Task directions: In the records below, find each line that holds "save" and return it.

+++ Records provided

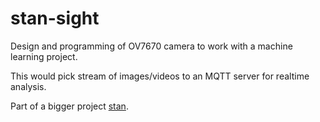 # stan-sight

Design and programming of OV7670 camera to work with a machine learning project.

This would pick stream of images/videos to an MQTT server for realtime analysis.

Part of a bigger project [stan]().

++++++
+++ Records provided

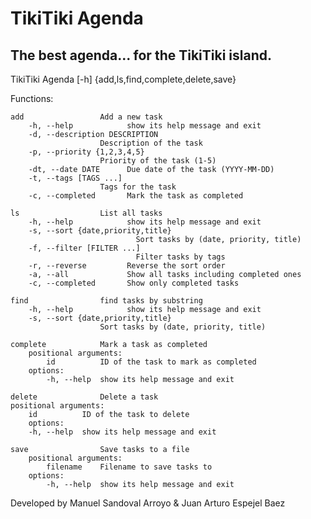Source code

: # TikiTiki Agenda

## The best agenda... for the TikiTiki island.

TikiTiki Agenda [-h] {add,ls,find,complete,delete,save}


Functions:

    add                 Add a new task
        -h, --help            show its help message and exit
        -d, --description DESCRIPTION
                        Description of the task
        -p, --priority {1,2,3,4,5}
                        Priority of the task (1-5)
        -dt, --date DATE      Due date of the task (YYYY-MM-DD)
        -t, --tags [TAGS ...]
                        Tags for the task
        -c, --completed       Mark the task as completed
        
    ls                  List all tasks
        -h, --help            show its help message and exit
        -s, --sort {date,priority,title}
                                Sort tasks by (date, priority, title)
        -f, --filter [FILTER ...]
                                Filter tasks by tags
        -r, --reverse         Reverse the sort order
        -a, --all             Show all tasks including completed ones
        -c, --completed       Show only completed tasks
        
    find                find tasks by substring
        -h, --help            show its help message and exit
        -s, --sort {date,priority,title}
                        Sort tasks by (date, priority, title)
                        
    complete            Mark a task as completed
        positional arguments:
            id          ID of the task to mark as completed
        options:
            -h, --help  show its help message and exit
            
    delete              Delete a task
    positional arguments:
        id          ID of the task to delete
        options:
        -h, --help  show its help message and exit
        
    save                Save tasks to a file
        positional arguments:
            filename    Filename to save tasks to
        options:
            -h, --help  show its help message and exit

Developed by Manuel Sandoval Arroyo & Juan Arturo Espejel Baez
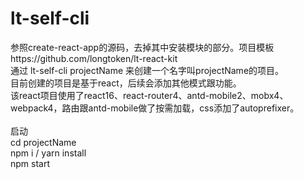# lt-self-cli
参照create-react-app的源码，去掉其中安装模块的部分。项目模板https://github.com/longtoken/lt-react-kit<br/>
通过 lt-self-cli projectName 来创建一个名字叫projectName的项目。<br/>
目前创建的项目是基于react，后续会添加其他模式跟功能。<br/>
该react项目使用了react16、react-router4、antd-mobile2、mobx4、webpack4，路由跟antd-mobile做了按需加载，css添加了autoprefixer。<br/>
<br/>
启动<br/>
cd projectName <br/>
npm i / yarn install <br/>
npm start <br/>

++++++

Answer:
TikiTiki Agenda [-h] {add,ls,find,complete,delete,save}
    save                Save tasks to a file
            filename    Filename to save tasks to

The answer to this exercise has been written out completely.